- WHAT TO PRODUCE:
Print, exactly as written, every line from the first line of the records below through the line containing "arbitrary expressions: .", and nothing further.
(EXERCISE MATERIAL)
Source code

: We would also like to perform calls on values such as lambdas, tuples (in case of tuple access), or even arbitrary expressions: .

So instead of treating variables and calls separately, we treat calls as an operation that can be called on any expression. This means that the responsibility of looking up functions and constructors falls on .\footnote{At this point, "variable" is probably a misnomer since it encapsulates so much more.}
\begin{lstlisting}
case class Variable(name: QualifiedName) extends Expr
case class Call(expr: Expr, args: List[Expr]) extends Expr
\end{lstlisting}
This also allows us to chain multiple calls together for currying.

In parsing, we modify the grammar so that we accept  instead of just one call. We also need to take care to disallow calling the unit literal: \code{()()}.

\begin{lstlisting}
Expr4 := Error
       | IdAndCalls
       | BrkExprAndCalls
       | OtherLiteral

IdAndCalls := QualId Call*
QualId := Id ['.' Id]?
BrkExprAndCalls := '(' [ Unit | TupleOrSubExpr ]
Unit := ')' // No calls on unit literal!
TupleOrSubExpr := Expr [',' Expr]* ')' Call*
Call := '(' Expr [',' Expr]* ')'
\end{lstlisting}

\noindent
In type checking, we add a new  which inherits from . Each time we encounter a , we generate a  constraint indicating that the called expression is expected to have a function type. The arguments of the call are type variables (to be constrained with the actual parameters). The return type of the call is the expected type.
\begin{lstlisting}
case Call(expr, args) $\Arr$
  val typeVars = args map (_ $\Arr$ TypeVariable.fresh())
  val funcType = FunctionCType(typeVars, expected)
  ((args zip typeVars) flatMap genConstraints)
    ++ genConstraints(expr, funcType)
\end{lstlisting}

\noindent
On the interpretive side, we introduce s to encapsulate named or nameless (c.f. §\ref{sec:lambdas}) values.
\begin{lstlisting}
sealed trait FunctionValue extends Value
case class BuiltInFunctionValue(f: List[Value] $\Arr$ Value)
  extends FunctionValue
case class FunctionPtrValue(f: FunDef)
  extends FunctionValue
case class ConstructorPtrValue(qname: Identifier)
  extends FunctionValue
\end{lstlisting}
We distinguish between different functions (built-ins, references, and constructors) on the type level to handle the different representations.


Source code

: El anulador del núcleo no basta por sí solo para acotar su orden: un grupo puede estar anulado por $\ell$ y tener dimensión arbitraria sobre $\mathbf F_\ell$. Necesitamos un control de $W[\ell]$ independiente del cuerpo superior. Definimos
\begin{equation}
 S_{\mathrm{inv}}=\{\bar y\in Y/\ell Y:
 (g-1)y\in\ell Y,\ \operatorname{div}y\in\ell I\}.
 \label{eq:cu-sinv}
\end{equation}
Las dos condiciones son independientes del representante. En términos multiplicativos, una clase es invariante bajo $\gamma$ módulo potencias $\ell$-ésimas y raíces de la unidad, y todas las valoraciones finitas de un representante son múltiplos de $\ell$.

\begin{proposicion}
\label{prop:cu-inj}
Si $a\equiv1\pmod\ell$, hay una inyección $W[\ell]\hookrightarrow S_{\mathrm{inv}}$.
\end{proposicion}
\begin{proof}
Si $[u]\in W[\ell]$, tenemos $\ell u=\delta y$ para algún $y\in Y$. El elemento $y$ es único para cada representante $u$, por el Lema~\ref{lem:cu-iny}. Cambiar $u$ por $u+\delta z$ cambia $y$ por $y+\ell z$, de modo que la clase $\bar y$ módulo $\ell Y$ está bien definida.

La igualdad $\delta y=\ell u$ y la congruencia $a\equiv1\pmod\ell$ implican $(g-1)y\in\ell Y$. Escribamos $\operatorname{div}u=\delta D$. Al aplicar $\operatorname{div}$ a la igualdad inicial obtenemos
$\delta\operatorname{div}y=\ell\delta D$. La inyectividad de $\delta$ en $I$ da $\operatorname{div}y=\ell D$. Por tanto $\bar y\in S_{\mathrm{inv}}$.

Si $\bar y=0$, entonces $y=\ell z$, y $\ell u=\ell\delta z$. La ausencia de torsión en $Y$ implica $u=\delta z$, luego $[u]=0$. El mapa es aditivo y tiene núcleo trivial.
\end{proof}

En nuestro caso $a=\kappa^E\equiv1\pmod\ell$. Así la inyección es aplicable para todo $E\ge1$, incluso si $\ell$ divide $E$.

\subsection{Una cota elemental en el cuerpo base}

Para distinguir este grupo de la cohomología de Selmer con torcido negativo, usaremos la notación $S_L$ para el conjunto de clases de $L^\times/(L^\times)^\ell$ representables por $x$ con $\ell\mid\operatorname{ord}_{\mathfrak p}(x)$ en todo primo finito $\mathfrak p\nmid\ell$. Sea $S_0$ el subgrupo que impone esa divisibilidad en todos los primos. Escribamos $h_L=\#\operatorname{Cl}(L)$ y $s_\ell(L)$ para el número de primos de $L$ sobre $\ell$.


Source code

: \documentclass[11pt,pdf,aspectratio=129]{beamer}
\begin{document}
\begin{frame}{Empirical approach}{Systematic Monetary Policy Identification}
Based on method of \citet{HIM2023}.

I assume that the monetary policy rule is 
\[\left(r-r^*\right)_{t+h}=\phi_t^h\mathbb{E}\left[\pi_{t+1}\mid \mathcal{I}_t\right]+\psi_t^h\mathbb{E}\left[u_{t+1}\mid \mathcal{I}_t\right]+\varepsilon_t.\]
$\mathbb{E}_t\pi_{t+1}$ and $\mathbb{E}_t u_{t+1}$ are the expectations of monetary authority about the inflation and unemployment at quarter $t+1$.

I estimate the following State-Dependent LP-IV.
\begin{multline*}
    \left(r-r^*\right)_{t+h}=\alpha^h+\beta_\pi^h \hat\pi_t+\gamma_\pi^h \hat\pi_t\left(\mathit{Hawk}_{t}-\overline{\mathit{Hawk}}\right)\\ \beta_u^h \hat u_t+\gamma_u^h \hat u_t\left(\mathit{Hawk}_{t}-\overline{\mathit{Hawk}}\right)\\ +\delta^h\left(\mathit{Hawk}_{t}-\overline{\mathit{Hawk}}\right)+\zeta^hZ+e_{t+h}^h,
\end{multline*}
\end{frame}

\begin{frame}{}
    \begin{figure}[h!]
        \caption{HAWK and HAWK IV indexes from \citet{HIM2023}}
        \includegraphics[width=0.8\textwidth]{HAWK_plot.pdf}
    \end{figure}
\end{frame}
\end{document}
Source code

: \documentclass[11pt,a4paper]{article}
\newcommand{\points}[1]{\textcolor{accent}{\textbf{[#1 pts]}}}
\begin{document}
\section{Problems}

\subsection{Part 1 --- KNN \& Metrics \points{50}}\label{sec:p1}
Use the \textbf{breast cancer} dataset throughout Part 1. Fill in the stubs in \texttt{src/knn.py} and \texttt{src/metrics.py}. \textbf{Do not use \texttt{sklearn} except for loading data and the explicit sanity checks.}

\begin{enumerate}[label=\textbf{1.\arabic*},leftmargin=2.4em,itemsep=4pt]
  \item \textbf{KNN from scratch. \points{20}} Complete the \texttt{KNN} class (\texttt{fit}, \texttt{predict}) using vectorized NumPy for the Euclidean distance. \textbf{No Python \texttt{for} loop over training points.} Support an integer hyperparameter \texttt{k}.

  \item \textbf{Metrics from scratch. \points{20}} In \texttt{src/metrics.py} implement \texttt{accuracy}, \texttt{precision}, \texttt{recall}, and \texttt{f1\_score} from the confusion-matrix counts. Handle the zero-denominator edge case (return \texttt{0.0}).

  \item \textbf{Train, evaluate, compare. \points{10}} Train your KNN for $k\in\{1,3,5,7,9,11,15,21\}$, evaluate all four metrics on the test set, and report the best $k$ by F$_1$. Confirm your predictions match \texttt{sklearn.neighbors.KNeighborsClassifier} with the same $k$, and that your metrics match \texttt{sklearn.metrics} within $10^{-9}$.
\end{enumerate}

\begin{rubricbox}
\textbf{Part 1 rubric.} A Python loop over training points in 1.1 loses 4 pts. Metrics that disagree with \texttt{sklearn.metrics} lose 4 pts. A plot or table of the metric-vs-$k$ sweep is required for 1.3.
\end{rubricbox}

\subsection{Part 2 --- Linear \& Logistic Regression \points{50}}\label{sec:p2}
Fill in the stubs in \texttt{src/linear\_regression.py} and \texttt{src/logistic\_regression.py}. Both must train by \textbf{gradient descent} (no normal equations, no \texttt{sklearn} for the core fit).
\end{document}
(End EXERCISE MATERIAL)
- EXERCISE OUTPUT:
Source code

: We would also like to perform calls on values such as lambdas, tuples (in case of tuple access), or even arbitrary expressions: .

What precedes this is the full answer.